Q. Exercise: G.M.L.T.

\newline

1<\frac{e^{x}-1}{\ln (x+1)}<(x+1) e^{x}

Define Domain: First, we need to address the domain of the function $(e^{x}-1)/(\ln(x+1))$ to avoid any undefined expressions. The natural logarithm $\ln(x+1)$ is defined for $x > -1$ . Additionally, since we have an inequality involving a fraction, we must ensure that the denominator is not zero, so $x$ cannot be equal to $0$ . Thus, the domain of $x$ is $x > -1$ and $x \neq 0$ .
Solve Left Inequality: Next, we will solve the left part of the inequality: $1 < \frac{e^{x}-1}{\ln(x+1)}$ . We will multiply both sides by $\ln(x+1)$ to get rid of the denominator, but we must remember that the direction of the inequality will depend on the sign of $\ln(x+1)$ . Since $\ln(x+1)$ is positive for $x > 0$ and negative for $-1 < x < 0$ , we will have to consider these two cases separately.
Consider Cases: For $x > 0$ , $\ln(x+1)$ is positive. Multiplying both sides of the inequality by $\ln(x+1)$ gives us $\ln(x+1) < e^{x}-1$ . We then add $1$ to both sides to isolate $e^{x}$ on one side: $\ln(x+1) + 1 < e^{x}$ .

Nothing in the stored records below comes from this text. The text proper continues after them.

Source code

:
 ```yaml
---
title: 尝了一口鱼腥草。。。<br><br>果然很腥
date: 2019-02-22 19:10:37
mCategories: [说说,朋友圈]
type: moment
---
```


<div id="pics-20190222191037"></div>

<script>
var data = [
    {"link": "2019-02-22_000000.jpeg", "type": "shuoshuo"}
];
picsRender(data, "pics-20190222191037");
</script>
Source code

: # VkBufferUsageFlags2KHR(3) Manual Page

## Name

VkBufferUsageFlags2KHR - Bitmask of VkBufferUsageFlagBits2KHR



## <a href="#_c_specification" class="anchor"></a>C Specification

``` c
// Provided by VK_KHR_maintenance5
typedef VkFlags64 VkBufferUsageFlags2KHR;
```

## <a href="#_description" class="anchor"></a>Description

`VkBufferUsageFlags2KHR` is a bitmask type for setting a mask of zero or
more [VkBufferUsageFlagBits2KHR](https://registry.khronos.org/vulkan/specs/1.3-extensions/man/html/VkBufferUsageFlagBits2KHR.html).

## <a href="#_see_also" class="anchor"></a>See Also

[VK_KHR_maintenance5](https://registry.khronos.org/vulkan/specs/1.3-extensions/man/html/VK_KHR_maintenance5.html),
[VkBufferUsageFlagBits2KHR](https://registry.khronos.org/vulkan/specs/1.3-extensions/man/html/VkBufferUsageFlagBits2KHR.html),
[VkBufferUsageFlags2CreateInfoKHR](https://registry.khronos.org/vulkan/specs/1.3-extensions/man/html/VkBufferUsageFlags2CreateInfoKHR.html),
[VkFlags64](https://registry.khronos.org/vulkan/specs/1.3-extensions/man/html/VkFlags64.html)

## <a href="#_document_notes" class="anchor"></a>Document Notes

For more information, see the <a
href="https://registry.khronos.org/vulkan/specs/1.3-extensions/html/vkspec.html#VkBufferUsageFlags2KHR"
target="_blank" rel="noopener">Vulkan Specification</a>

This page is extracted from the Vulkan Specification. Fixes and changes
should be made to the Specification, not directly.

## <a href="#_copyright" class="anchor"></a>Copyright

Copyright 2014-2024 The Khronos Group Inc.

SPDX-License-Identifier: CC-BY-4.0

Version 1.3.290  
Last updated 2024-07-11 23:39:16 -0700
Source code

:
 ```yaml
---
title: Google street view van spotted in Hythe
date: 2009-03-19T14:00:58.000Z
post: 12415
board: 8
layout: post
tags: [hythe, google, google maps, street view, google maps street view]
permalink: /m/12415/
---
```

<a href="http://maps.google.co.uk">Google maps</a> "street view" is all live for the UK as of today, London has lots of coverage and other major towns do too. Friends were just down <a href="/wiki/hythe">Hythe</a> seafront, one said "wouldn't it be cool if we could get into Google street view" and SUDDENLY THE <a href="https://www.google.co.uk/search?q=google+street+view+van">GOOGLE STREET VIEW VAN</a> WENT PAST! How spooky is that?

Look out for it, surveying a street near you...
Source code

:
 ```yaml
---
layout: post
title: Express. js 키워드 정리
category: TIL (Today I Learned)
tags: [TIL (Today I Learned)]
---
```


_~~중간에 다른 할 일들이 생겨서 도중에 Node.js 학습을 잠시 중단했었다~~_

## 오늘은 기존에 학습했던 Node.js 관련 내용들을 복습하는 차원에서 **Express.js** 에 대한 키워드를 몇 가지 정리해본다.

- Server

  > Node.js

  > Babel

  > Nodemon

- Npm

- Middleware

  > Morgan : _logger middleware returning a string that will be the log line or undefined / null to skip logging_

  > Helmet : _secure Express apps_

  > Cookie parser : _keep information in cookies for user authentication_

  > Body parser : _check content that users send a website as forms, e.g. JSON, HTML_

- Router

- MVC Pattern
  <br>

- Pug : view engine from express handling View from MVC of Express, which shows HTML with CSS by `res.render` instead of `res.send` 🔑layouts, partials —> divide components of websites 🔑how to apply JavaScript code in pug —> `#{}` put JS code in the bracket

Solve Right Inequality: For $-1 < x < 0$ , $\ln(x+1)$ is negative. Multiplying both sides of the inequality by $\ln(x+1)$ and reversing the inequality sign gives us $\ln(x+1) > e^{x}-1$ . We then add $1$ to both sides to isolate $e^{x}$ on one side: $\ln(x+1) + 1 > e^{x}$ . However, this case leads to a contradiction since $e^{x}$ is always greater than $\ln(x+1) + 1$ for $-1 < x < 0$ . Therefore, there are no solutions in this interval.

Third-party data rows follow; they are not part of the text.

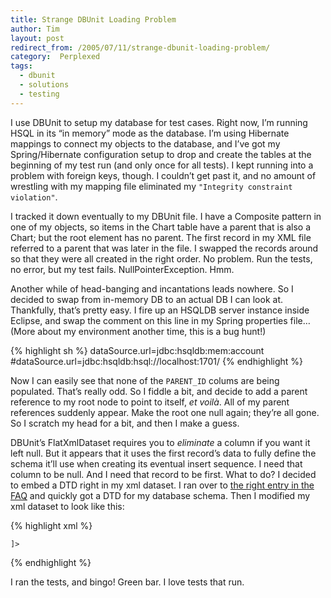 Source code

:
 ```yaml
---
title: Strange DBUnit Loading Problem
author: Tim
layout: post
redirect_from: /2005/07/11/strange-dbunit-loading-problem/
category:  Perplexed
tags:
  - dbunit
  - solutions
  - testing
---
```

I use DBUnit to setup my database for test cases. Right now, I&#8217;m running HSQL in its &#8220;in memory&#8221; mode as the database. I&#8217;m using Hibernate mappings to connect my objects to the database, and I&#8217;ve got my Spring/Hibernate configuration setup to drop and create the tables at the beginning of my test run (and only once for all tests). I kept running into a problem with foreign keys, though. I couldn&#8217;t get past it, and no amount of wrestling with my mapping file eliminated my `"Integrity constraint violation"`.

I tracked it down eventually to my DBUnit file. I have a Composite pattern in one of my objects, so items in the Chart table have a parent that is also a Chart; but the root element has no parent. The first record in my XML file referred to a parent that was later in the file. I swapped the records around so that they were all created in the right order. No problem. Run the tests, no error, but my test fails. NullPointerException. Hmm.

Another while of head-banging and incantations leads nowhere. So I decided to swap from in-memory DB to an actual DB I can look at. Thankfully, that&#8217;s pretty easy. I fire up an HSQLDB server instance inside Eclipse, and swap the comment on this line in my Spring properties file&#8230; (More about my environment another time, this is a bug hunt!)

{% highlight sh %}
dataSource.url=jdbc:hsqldb:mem:account
#dataSource.url=jdbc:hsqldb:hsql://localhost:1701/
{% endhighlight %}

Now I can easily see that none of the <code>PARENT_ID</code> colums are being populated.  That&#8217;s really odd.  So I fiddle a bit, and decide to add a parent reference to my root node to point to itself, <span lang="fr"><em>et voilà</em></span>.  All of my parent references suddenly appear.  Make the root one null again; they&#8217;re all gone.  So I scratch my head for a bit, and then I make a guess.

DBUnit&#8217;s FlatXmlDataset requires you to <em>eliminate</em> a column if you want it left null.  But it appears that it uses the first record&#8217;s data to fully define the schema it&#8217;ll use when creating its eventual insert sequence.  I need that column to be null.  And I need that record to be first.  What to do?  I decided to embed a DTD right in my xml dataset.  I ran over to <a title=" How to generate a DTD representing my database schema" href="http://www.dbunit.org/faq.html#generatedtd">the right entry in the FAQ</a> and quickly got a DTD for my database schema.  Then I modified my xml dataset to look like this:

{% highlight xml %}
<?xml version='1.0' encoding='UTF-8'?>
<!DOCTYPE dataset
    [

<!ELEMENT dataset (
    CHART*)>
<!ELEMENT CHART EMPTY>
<!ATTLIST CHART
    ID CDATA #REQUIRED
    PARENT_ID CDATA #IMPLIED
    CHART_NUMBER CDATA #REQUIRED
    DESCRIPTION CDATA #REQUIRED
    OPEN_DATE CDATA #REQUIRED
    CLOSE_DATE CDATA #IMPLIED
>
    ]>

<dataset>
  <chart ID='12' CHART_NUMBER='12000' DESCRIPTION='Simple description' OPEN_DATE='2004-01-01 00:00:00.0'/>
  <chart ID='15' CHART_NUMBER='12100' PARENT_ID='12' DESCRIPTION='Sub chart' OPEN_DATE='2004-01-01 00:00:00.0'/>
  <chart ID='16' CHART_NUMBER='12110' PARENT_ID='15' DESCRIPTION='Sub sub chart' OPEN_DATE='2004-01-01 00:00:00.0'/>
  <chart ID='17' CHART_NUMBER='12200' PARENT_ID='12' DESCRIPTION='Sub chart 2' OPEN_DATE='2004-01-01 00:00:00.0'/>
  <chart ID='18' CHART_NUMBER='12210' PARENT_ID='17' DESCRIPTION='Sub sub chart 2' OPEN_DATE='2004-01-01 00:00:00.0'/>
</dataset>
{% endhighlight %}

I ran the tests, and bingo!  Green bar.  I love tests that run.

Simplify Inequality: Now we will solve the right part of the inequality: $(e^{x}-1)/(\ln(x+1)) < (x+1)e^{x}$ . We will multiply both sides by $\ln(x+1)$ to get rid of the denominator. Since we are considering $x > 0$ , $\ln(x+1)$ is positive, and the direction of the inequality remains the same: $e^{x}-1 < (x+1)e^{x}\ln(x+1)$ .

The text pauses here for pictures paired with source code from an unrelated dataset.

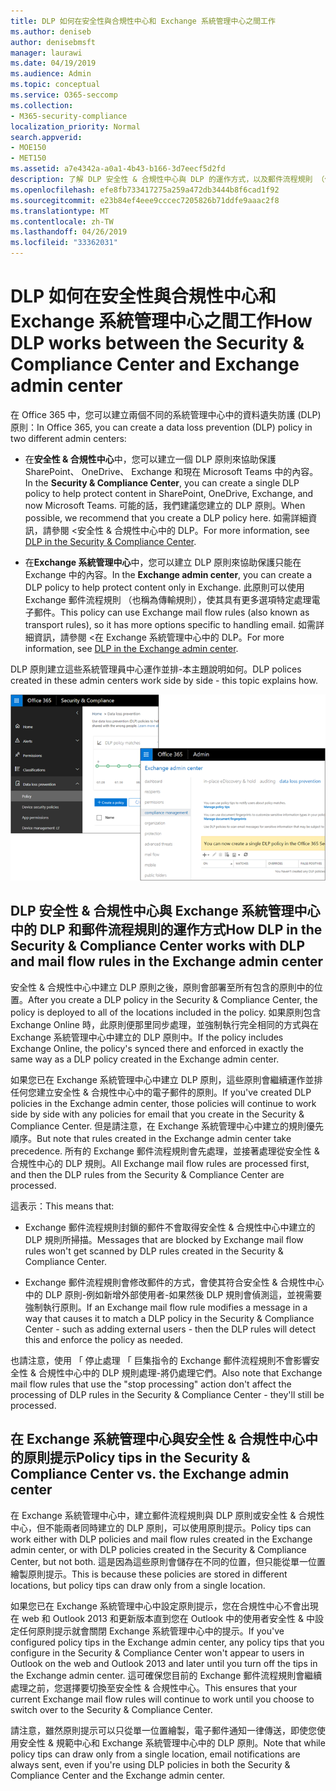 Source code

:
 ```yaml
---
title: DLP 如何在安全性與合規性中心和 Exchange 系統管理中心之間工作
ms.author: deniseb
author: denisebmsft
manager: laurawi
ms.date: 04/19/2019
ms.audience: Admin
ms.topic: conceptual
ms.service: O365-seccomp
ms.collection:
- M365-security-compliance
localization_priority: Normal
search.appverid:
- MOE150
- MET150
ms.assetid: a7e4342a-a0a1-4b43-b166-3d7eecf5d2fd
description: 了解 DLP 安全性 & 合規性中心與 DLP 的運作方式，以及郵件流程規則 （傳輸規則） 中 Exchange 系統管理中心。
ms.openlocfilehash: efe8fb733417275a259a472db3444b8f6cad1f92
ms.sourcegitcommit: e23b84ef4eee9cccec7205826b71ddfe9aaac2f8
ms.translationtype: MT
ms.contentlocale: zh-TW
ms.lasthandoff: 04/26/2019
ms.locfileid: "33362031"
---
```

# <a name="how-dlp-works-between-the-security--compliance-center-and-exchange-admin-center"></a><span data-ttu-id="b72ec-103">DLP 如何在安全性與合規性中心和 Exchange 系統管理中心之間工作</span><span class="sxs-lookup"><span data-stu-id="b72ec-103">How DLP works between the Security & Compliance Center and Exchange admin center</span></span>

<span data-ttu-id="b72ec-104">在 Office 365 中，您可以建立兩個不同的系統管理中心中的資料遺失防護 (DLP) 原則：</span><span class="sxs-lookup"><span data-stu-id="b72ec-104">In Office 365, you can create a data loss prevention (DLP) policy in two different admin centers:</span></span>
  
- <span data-ttu-id="b72ec-105">在**安全性 & 合規性中心**中，您可以建立一個 DLP 原則來協助保護 SharePoint、 OneDrive、 Exchange 和現在 Microsoft Teams 中的內容。</span><span class="sxs-lookup"><span data-stu-id="b72ec-105">In the **Security & Compliance Center**, you can create a single DLP policy to help protect content in SharePoint, OneDrive, Exchange, and now Microsoft Teams.</span></span> <span data-ttu-id="b72ec-106">可能的話，我們建議您建立的 DLP 原則。</span><span class="sxs-lookup"><span data-stu-id="b72ec-106">When possible, we recommend that you create a DLP policy here.</span></span> <span data-ttu-id="b72ec-107">如需詳細資訊，請參閱 <<c0>安全性 &amp; 合規性中心中的 DLP。</span><span class="sxs-lookup"><span data-stu-id="b72ec-107">For more information, see [DLP in the Security & Compliance Center](data-loss-prevention-policies.md).</span></span>
    
- <span data-ttu-id="b72ec-108">在**Exchange 系統管理中心**中，您可以建立 DLP 原則來協助保護只能在 Exchange 中的內容。</span><span class="sxs-lookup"><span data-stu-id="b72ec-108">In the **Exchange admin center**, you can create a DLP policy to help protect content only in Exchange.</span></span> <span data-ttu-id="b72ec-109">此原則可以使用 Exchange 郵件流程規則 （也稱為傳輸規則），使其具有更多選項特定處理電子郵件。</span><span class="sxs-lookup"><span data-stu-id="b72ec-109">This policy can use Exchange mail flow rules (also known as transport rules), so it has more options specific to handling email.</span></span> <span data-ttu-id="b72ec-110">如需詳細資訊，請參閱 <<c0>在 Exchange 系統管理中心中的 DLP。</span><span class="sxs-lookup"><span data-stu-id="b72ec-110">For more information, see [DLP in the Exchange admin center](https://go.microsoft.com/fwlink/?linkid=852311).</span></span>
    
<span data-ttu-id="b72ec-111">DLP 原則建立這些系統管理員中心運作並排-本主題說明如何。</span><span class="sxs-lookup"><span data-stu-id="b72ec-111">DLP polices created in these admin centers work side by side - this topic explains how.</span></span>
  
![在安全性與規範中心和 Exchange 系統管理中心中的 DLP 頁面](media/d3eaa7e7-3b16-457b-bd9c-26707f7b584f.png)
  
## <a name="how-dlp-in-the-security--compliance-center-works-with-dlp-and-mail-flow-rules-in-the-exchange-admin-center"></a><span data-ttu-id="b72ec-113">DLP 安全性 & 合規性中心與 Exchange 系統管理中心中的 DLP 和郵件流程規則的運作方式</span><span class="sxs-lookup"><span data-stu-id="b72ec-113">How DLP in the Security & Compliance Center works with DLP and mail flow rules in the Exchange admin center</span></span>

<span data-ttu-id="b72ec-114">安全性 & 合規性中心中建立 DLP 原則之後，原則會部署至所有包含的原則中的位置。</span><span class="sxs-lookup"><span data-stu-id="b72ec-114">After you create a DLP policy in the Security & Compliance Center, the policy is deployed to all of the locations included in the policy.</span></span> <span data-ttu-id="b72ec-115">如果原則包含 Exchange Online 時，此原則便那里同步處理，並強制執行完全相同的方式與在 Exchange 系統管理中心中建立的 DLP 原則中。</span><span class="sxs-lookup"><span data-stu-id="b72ec-115">If the policy includes Exchange Online, the policy's synced there and enforced in exactly the same way as a DLP policy created in the Exchange admin center.</span></span> 
  
<span data-ttu-id="b72ec-116">如果您已在 Exchange 系統管理中心中建立 DLP 原則，這些原則會繼續運作並排任何您建立安全性 & 合規性中心中的電子郵件的原則。</span><span class="sxs-lookup"><span data-stu-id="b72ec-116">If you've created DLP policies in the Exchange admin center, those policies will continue to work side by side with any policies for email that you create in the Security & Compliance Center.</span></span> <span data-ttu-id="b72ec-117">但是請注意，在 Exchange 系統管理中心中建立的規則優先順序。</span><span class="sxs-lookup"><span data-stu-id="b72ec-117">But note that rules created in the Exchange admin center take precedence.</span></span> <span data-ttu-id="b72ec-118">所有的 Exchange 郵件流程規則會先處理，並接著處理從安全性 & 合規性中心的 DLP 規則。</span><span class="sxs-lookup"><span data-stu-id="b72ec-118">All Exchange mail flow rules are processed first, and then the DLP rules from the Security & Compliance Center are processed.</span></span>
  
<span data-ttu-id="b72ec-119">這表示：</span><span class="sxs-lookup"><span data-stu-id="b72ec-119">This means that:</span></span>
  
- <span data-ttu-id="b72ec-120">Exchange 郵件流程規則封鎖的郵件不會取得安全性 & 合規性中心中建立的 DLP 規則所掃描。</span><span class="sxs-lookup"><span data-stu-id="b72ec-120">Messages that are blocked by Exchange mail flow rules won't get scanned by DLP rules created in the Security & Compliance Center.</span></span>
    
- <span data-ttu-id="b72ec-121">Exchange 郵件流程規則會修改郵件的方式，會使其符合安全性 & 合規性中心中的 DLP 原則-例如新增外部使用者-如果然後 DLP 規則會偵測這，並視需要強制執行原則。</span><span class="sxs-lookup"><span data-stu-id="b72ec-121">If an Exchange mail flow rule modifies a message in a way that causes it to match a DLP policy in the Security & Compliance Center - such as adding external users - then the DLP rules will detect this and enforce the policy as needed.</span></span>
    
<span data-ttu-id="b72ec-122">也請注意，使用 「 停止處理 「 巨集指令的 Exchange 郵件流程規則不會影響安全性 & 合規性中心中的 DLP 規則處理-將仍處理它們。</span><span class="sxs-lookup"><span data-stu-id="b72ec-122">Also note that Exchange mail flow rules that use the "stop processing" action don't affect the processing of DLP rules in the Security & Compliance Center - they'll still be processed.</span></span>
  
## <a name="policy-tips-in-the-security--compliance-center-vs-the-exchange-admin-center"></a><span data-ttu-id="b72ec-123">在 Exchange 系統管理中心與安全性 & 合規性中心中的原則提示</span><span class="sxs-lookup"><span data-stu-id="b72ec-123">Policy tips in the Security & Compliance Center vs. the Exchange admin center</span></span>

<span data-ttu-id="b72ec-124">在 Exchange 系統管理中心中，建立郵件流程規則與 DLP 原則或安全性 & 合規性中心，但不能兩者同時建立的 DLP 原則，可以使用原則提示。</span><span class="sxs-lookup"><span data-stu-id="b72ec-124">Policy tips can work either with DLP policies and mail flow rules created in the Exchange admin center, or with DLP policies created in the Security & Compliance Center, but not both.</span></span> <span data-ttu-id="b72ec-125">這是因為這些原則會儲存在不同的位置，但只能從單一位置繪製原則提示。</span><span class="sxs-lookup"><span data-stu-id="b72ec-125">This is because these policies are stored in different locations, but policy tips can draw only from a single location.</span></span>
  
<span data-ttu-id="b72ec-126">如果您已在 Exchange 系統管理中心中設定原則提示，您在合規性中心不會出現在 web 和 Outlook 2013 和更新版本直到您在 Outlook 中的使用者安全性 & 中設定任何原則提示就會關閉 Exchange 系統管理中心中的提示。</span><span class="sxs-lookup"><span data-stu-id="b72ec-126">If you've configured policy tips in the Exchange admin center, any policy tips that you configure in the Security & Compliance Center won't appear to users in Outlook on the web and Outlook 2013 and later until you turn off the tips in the Exchange admin center.</span></span> <span data-ttu-id="b72ec-127">這可確保您目前的 Exchange 郵件流程規則會繼續處理之前，您選擇要切換至安全性 & 合規性中心。</span><span class="sxs-lookup"><span data-stu-id="b72ec-127">This ensures that your current Exchange mail flow rules will continue to work until you choose to switch over to the Security & Compliance Center.</span></span>
  
<span data-ttu-id="b72ec-128">請注意，雖然原則提示可以只從單一位置繪製，電子郵件通知一律傳送，即使您使用安全性 & 規範中心和 Exchange 系統管理中心中的 DLP 原則。</span><span class="sxs-lookup"><span data-stu-id="b72ec-128">Note that while policy tips can draw only from a single location, email notifications are always sent, even if you're using DLP policies in both the Security & Compliance Center and the Exchange admin center.</span></span>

Isolate Term: We simplify the inequality by distributing $e^{x}$ on the right side: $e^{x}-1 < e^{x}(x+1)\ln(x+1) - e^{x}\ln(x+1)$ . This simplifies to $-1 < e^{x}x\ln(x+1) - e^{x}\ln(x+1)$ .
Factor Out: We can then add $e^{x}\ln(x+1)$ to both sides to isolate the term with $x$ on one side: $e^{x}\ln(x+1) - 1 < e^{x}x\ln(x+1)$ .
Divide and Solve: Now we can factor out $e^{x}\ln(x+1)$ on the right side: $e^{x}\ln(x+1) - 1 < e^{x}\ln(x+1)(x)$ .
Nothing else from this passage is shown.